You can do anything you want, as long as you have me.
Evie didn’t have her own bike, but she was the stronger rider, so Lisa perched on the seat holding her feet up, her arms wrapped around Evie’s thick waist. Evie stood, legs pumping, feet cranking the pedals, her fingers tight on the handlebars, never touching the brakes no matter how fast they went.
They raced down Spruce to Main Street, Sammy beside them on his BMX bike, going up on curbs and sidewalks, popping wheelies.
When they got to where Main Street forked with Lark Ridge, they took a right, the dirt road following the stream out past the Tuckers’ farm, their wheels humming, crickets singing, the smell of fresh-mown hay in the air. Then it was right again, on the old fire road, which was little more than an overgrown dirt-bike trail. The air was cool and moist. Twigs lashed their faces. Lisa held on tight as they hopped and bumped over stones and roots, fishtailed through sand, dodged a fresh pile of horse dung. A quarter mile in, they stopped, parked their bikes against trees, and made their way down the bank to the whirlpool. It wasn’t really a whirlpool at all, but the kids called it that. It was a place where a curved boulder crossed the creek, stopping the water enough to form a deep pool. The bottom was covered in smooth polished pebbles and sand. Minnows swam there and, if you held still long enough, sometimes they’d nibble at your toes. Water striders skated across the surface; brook trout hid in the shadows. The mosquitoes and deerflies were god-awful, but as long as you stayed in the water, you were okay.

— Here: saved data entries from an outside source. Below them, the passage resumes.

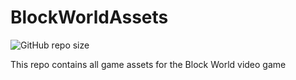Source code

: # BlockWorldAssets
![GitHub repo size](https://img.shields.io/github/repo-size/BlackHoleGamingStudios/BlockWorldAssets?label=storage&color=%23ff8800)

This repo contains all game assets for the Block World video game
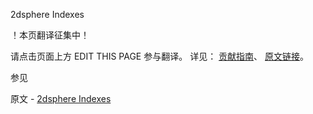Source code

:  2dsphere Indexes

 ！本页翻译征集中！

请点击页面上方 EDIT THIS PAGE 参与翻译。
详见：
[贡献指南]( https://github.com/JinMuInfo/MongoDB-Manual-zh/blob/master/CONTRIBUTING.md )、
[原文链接](  https://docs.mongodb.com/manual/core/2dsphere/  )。

 参见

原文 - [2dsphere Indexes]( https://docs.mongodb.com/manual/core/2dsphere/ )

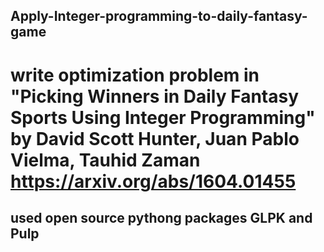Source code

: ## Apply-Integer-programming-to-daily-fantasy-game
# write optimization problem in "Picking Winners in Daily Fantasy Sports Using Integer Programming" by David Scott Hunter, Juan Pablo Vielma, Tauhid Zaman  https://arxiv.org/abs/1604.01455
## used open source pythong packages GLPK and Pulp
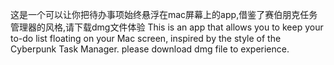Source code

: 这是一个可以让你把待办事项始终悬浮在mac屏幕上的app,借鉴了赛伯朋克任务管理器的风格,请下载dmg文件体验
This is an app that allows you to keep your to-do list floating on your Mac screen, inspired by the style of the Cyberpunk Task Manager. please download dmg file to experience.
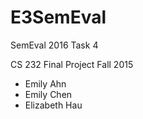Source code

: # E3SemEval
SemEval 2016 Task 4

CS 232 Final Project
Fall 2015
* Emily Ahn
* Emily Chen
* Elizabeth Hau

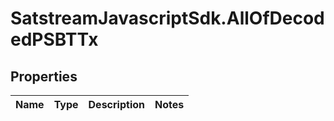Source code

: # SatstreamJavascriptSdk.AllOfDecodedPSBTTx

## Properties
Name | Type | Description | Notes
------------ | ------------- | ------------- | -------------
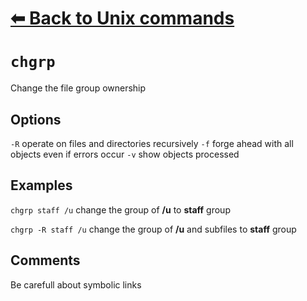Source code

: # [⬅ Back	to Unix commands](unix.md)
# `chgrp`
Change the file group ownership

## Options
`-R` operate on files and directories recursively
`-f` forge ahead with all objects even if errors occur
`-v` show objects processed

## Examples
`chgrp staff /u` change the group of __/u__ to __staff__ group

`chgrp -R staff /u` change the group of __/u__ and subfiles to __staff__ group

## Comments
Be carefull about symbolic links
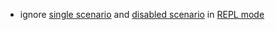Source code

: * ignore [single scenario](groovy-standalone-runner/selective-run#sscenario) and [disabled scenario](groovy-standalone-runner/skipping-tests#unconditionally-skipping-tests)
  in [REPL mode](REPL/test-runs) 
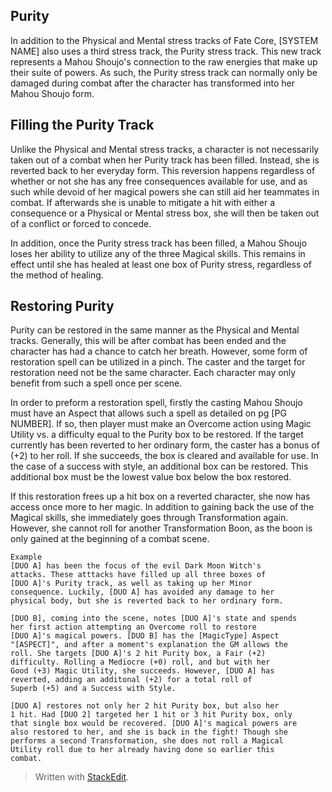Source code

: ## Purity

In addition to the Physical and Mental stress tracks of Fate Core, [SYSTEM NAME] also uses a third stress track, the Purity stress track. This new track represents a Mahou Shoujo's connection to the raw energies that make up their suite of powers. As such, the Purity stress track can normally only be damaged during combat after the character has transformed into her Mahou Shoujo form. 

## Filling the Purity Track

Unlike the Physical and Mental stress tracks, a character is not necessarily taken out of a combat when her Purity track has been filled. Instead, she is reverted back to her everyday form. This reversion happens regardless of whether or not she has any free consequences available for use, and as such while devoid of her magical powers she can still aid her teammates in combat. If afterwards she is unable to mitigate a hit with either a consequence or a Physical or Mental stress box, she will then be taken out of a conflict or forced to concede.

In addition, once the Purity stress track has been filled, a Mahou Shoujo loses her ability to utilize any of the three Magical skills. This remains in effect until she has healed at least one box of Purity stress, regardless of the method of healing.

## Restoring Purity

Purity can be restored in the same manner as the Physical and Mental tracks. Generally, this will be after combat has been ended and the character has had a chance to catch her breath. However, some form of restoration spell can be utilized in a pinch. The caster and the target for restoration need not be the same character. Each character may only benefit from such a spell once per scene. 

In order to preform a restoration spell, firstly the casting Mahou Shoujo must have an Aspect that allows such a spell as detailed on pg [PG NUMBER]. If so, then player must make an Overcome action using Magic Utility vs. a difficulty equal to the Purity box to be restored. If the target currently has been reverted to her ordinary form, the caster has a bonus of (+2) to her roll. If she succeeds, the box is cleared and available for use. In the case of a success with style, an additional box can be restored. This additional box must be the lowest value box below the box restored. 

If this restoration frees up a hit box on a reverted character, she now has access once more to her magic. In addition to gaining back the use of the Magical skills, she immediately goes through Transformation again. However, she cannot roll for another Transformation Boon, as the boon is only gained at the beginning of a combat scene.

	Example
	[DUO A] has been the focus of the evil Dark Moon Witch's
	attacks. These atttacks have filled up all three boxes of
	[DUO A]'s Purity track, as well as taking up her Minor
	consequence. Luckily, [DUO A] has avoided any damage to her
	physical body, but she is reverted back to her ordinary form. 
	
	[DUO B], coming into the scene, notes [DUO A]'s state and spends
	her first action attempting an Overcome roll to restore
	[DUO A]'s magical powers. [DUO B] has the [MagicType] Aspect
	"[ASPECT]", and after a moment's explanation the GM allows the
	roll. She targets [DUO A]'s 2 hit Purity box, a Fair (+2)
	difficulty. Rolling a Mediocre (+0) roll, and but with her
	Good (+3) Magic Utility, she succeeds. However, [DUO A] has
	reverted, adding an additonal (+2) for a total roll of
	Superb (+5) and a Success with Style. 
	
	[DUO A] restores not only her 2 hit Purity box, but also her
	1 hit. Had [DUO 2] targeted her 1 hit or 3 hit Purity box, only
	that single box would be recovered. [DUO A]'s magical powers are
	also restored to her, and she is back in the fight! Though she
	performs a second Transformation, she does not roll a Magical
	Utility roll due to her already having done so earlier this
	combat.




> Written with [StackEdit](https://stackedit.io/).
<!--stackedit_data:
eyJoaXN0b3J5IjpbODc4MzM3NjA0LC0xMTU0OTA1MDY1LC05OD
I3MTA2NywxNDMxODIxMDc0LDEyMjg2MzY4NDMsLTE1NjI2OTcw
NzRdfQ==
-->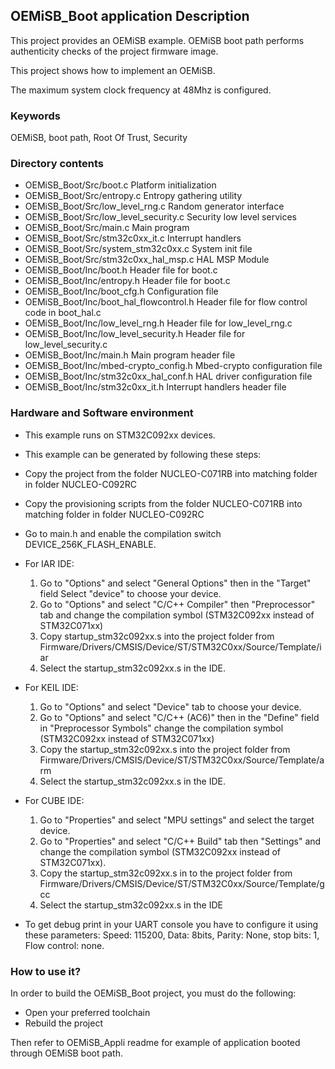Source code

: ## <b>OEMiSB_Boot application Description</b>

This project provides an OEMiSB example. OEMiSB boot path performs
authenticity checks of the project firmware image.

This project shows how to implement an OEMiSB.

The maximum system clock frequency at 48Mhz is configured.

### <b>Keywords</b>

OEMiSB, boot path, Root Of Trust, Security

### <b>Directory contents</b>

-   OEMiSB_Boot/Src/boot.c Platform initialization
-   OEMiSB_Boot/Src/entropy.c Entropy gathering utility
-   OEMiSB_Boot/Src/low_level_rng.c Random generator interface
-   OEMiSB_Boot/Src/low_level_security.c Security low level services
-   OEMiSB_Boot/Src/main.c Main program
-   OEMiSB_Boot/Src/stm32c0xx_it.c Interrupt handlers
-   OEMiSB_Boot/Src/system_stm32c0xx.c System init file
-   OEMiSB_Boot/Src/stm32c0xx_hal_msp.c HAL MSP Module
-   OEMiSB_Boot/Inc/boot.h Header file for boot.c
-   OEMiSB_Boot/Inc/entropy.h Header file for boot.c
-   OEMiSB_Boot/Inc/boot_cfg.h Configuration file
-   OEMiSB_Boot/Inc/boot_hal_flowcontrol.h Header file for flow control
    code in boot_hal.c
-   OEMiSB_Boot/Inc/low_level_rng.h Header file for low_level_rng.c
-   OEMiSB_Boot/Inc/low_level_security.h Header file for
    low_level_security.c
-   OEMiSB_Boot/Inc/main.h Main program header file
-   OEMiSB_Boot/Inc/mbed-crypto_config.h Mbed-crypto configuration file
-   OEMiSB_Boot/Inc/stm32c0xx_hal_conf.h HAL driver configuration file
-   OEMiSB_Boot/Inc/stm32c0xx_it.h Interrupt handlers header file

### <b>Hardware and Software environment</b>

-   This example runs on STM32C092xx devices.
-   This example can be generated by following these steps:

-   Copy the project from the folder NUCLEO-C071RB into matching folder in folder NUCLEO-C092RC
-   Copy the provisioning scripts from the folder NUCLEO-C071RB into matching folder in folder NUCLEO-C092RC
-   Go to main.h and enable the compilation switch DEVICE_256K_FLASH_ENABLE.

-   For IAR IDE:
    1. Go to "Options" and select "General Options" then in the "Target" field Select "device" to choose your device.
    2. Go to "Options" and select "C/C++ Compiler" then "Preprocessor" tab and change the compilation symbol (STM32C092xx instead of STM32C071xx)
    3. Copy startup_stm32c092xx.s into the project folder from Firmware/Drivers/CMSIS/Device/ST/STM32C0xx/Source/Template/iar
    4. Select the startup_stm32c092xx.s in the IDE.

-   For KEIL IDE:
    1. Go to "Options" and select "Device" tab to choose your device.
    2. Go to "Options" and select "C/C++ (AC6)" then in the "Define" field in "Preprocessor Symbols" change the compilation symbol (STM32C092xx instead of STM32C071xx)
    3. Copy the startup_stm32c092xx.s into the project folder from Firmware/Drivers/CMSIS/Device/ST/STM32C0xx/Source/Template/arm
    4. Select the startup_stm32c092xx.s in the IDE.

-   For CUBE IDE:
    1. Go to "Properties" and select "MPU settings" and select the target device.
    2. Go to "Properties" and select "C/C++ Build" tab then "Settings" and change the compilation symbol (STM32C092xx instead of STM32C071xx).
    3. Copy the startup_stm32c092xx.s in to the project folder from Firmware/Drivers/CMSIS/Device/ST/STM32C0xx/Source/Template/gcc
    4. Select the startup_stm32c092xx.s in the IDE

-   To get debug print in your UART console you have to configure it
    using these parameters: Speed: 115200, Data: 8bits, Parity: None,
    stop bits: 1, Flow control: none.
### <b>How to use it?</b>

In order to build the OEMiSB_Boot project, you must do the following:

-   Open your preferred toolchain
-   Rebuild the project

Then refer to OEMiSB_Appli readme for example of application booted
through OEMiSB boot path.
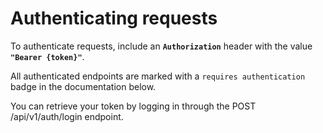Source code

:# Authenticating requests

To authenticate requests, include an **`Authorization`** header with the value **`"Bearer {token}"`**.

All authenticated endpoints are marked with a `requires authentication` badge in the documentation below.

You can retrieve your token by logging in through the POST /api/v1/auth/login endpoint.

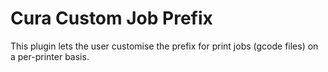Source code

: # Cura Custom Job Prefix

This plugin lets the user customise the prefix for print jobs (gcode files) on a per-printer basis.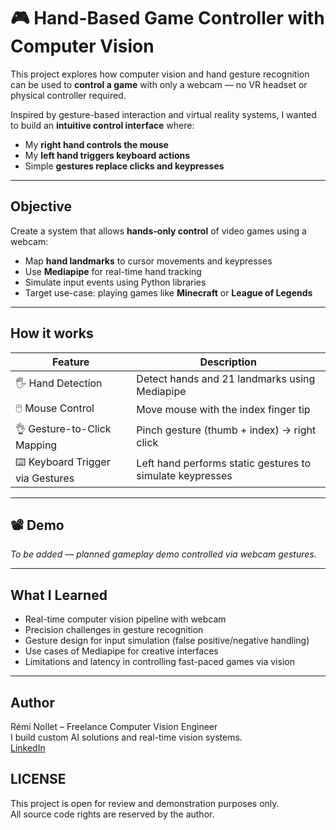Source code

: # 🎮 Hand-Based Game Controller with Computer Vision

This project explores how computer vision and hand gesture recognition can be used to **control a game** with only a webcam — no VR headset or physical controller required.

Inspired by gesture-based interaction and virtual reality systems, I wanted to build an **intuitive control interface** where:
- My **right hand controls the mouse**
- My **left hand triggers keyboard actions**
- Simple **gestures replace clicks and keypresses**

---

## Objective

Create a system that allows **hands-only control** of video games using a webcam:
- Map **hand landmarks** to cursor movements and keypresses
- Use **Mediapipe** for real-time hand tracking
- Simulate input events using Python libraries
- Target use-case: playing games like **Minecraft** or **League of Legends**

---

## How it works

| Feature                         | Description                                                 |
|----------------------------------|-------------------------------------------------------------|
| 🖐️ Hand Detection               | Detect hands and 21 landmarks using Mediapipe               |
| 🖱️ Mouse Control               | Move mouse with the index finger tip                       |
| 👌 Gesture-to-Click Mapping     | Pinch gesture (thumb + index) → right click                |
| ⌨️ Keyboard Trigger via Gestures| Left hand performs static gestures to simulate keypresses  |


---

## 📽️ Demo

*To be added — planned gameplay demo controlled via webcam gestures.*

---

## What I Learned

- Real-time computer vision pipeline with webcam
- Precision challenges in gesture recognition
- Gesture design for input simulation (false positive/negative handling)
- Use cases of Mediapipe for creative interfaces
- Limitations and latency in controlling fast-paced games via vision

---

## Author

Rémi Nollet – Freelance Computer Vision Engineer \
I build custom AI solutions and real-time vision systems. \
[LinkedIn](www.linkedin.com/in/remi-nollet)

## LICENSE
This project is open for review and demonstration purposes only. \
All source code rights are reserved by the author.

“Last one in’s a rotten egg,” Sammy called, peeling off his star map T-shirt, kicking off his sneakers, and diving into the water in his shorts. Lisa peeled off her shorts and T-shirt, stripping down to her bathing suit, which was blue and covered in a light print of fish scales. Evie called it her mermaid skin. Evie took off her heavy boots and belt with the knife. She wore her shorts and layered T-shirts into the water. She didn’t own a bathing suit. Her huge boy’s shorts billowed in the water and the shirts clung to her skin, the edges of her white men’s V-neck peeking out from under the Harley T-shirt. She was a lousy swimmer and spent most of her time crouched in shallow water.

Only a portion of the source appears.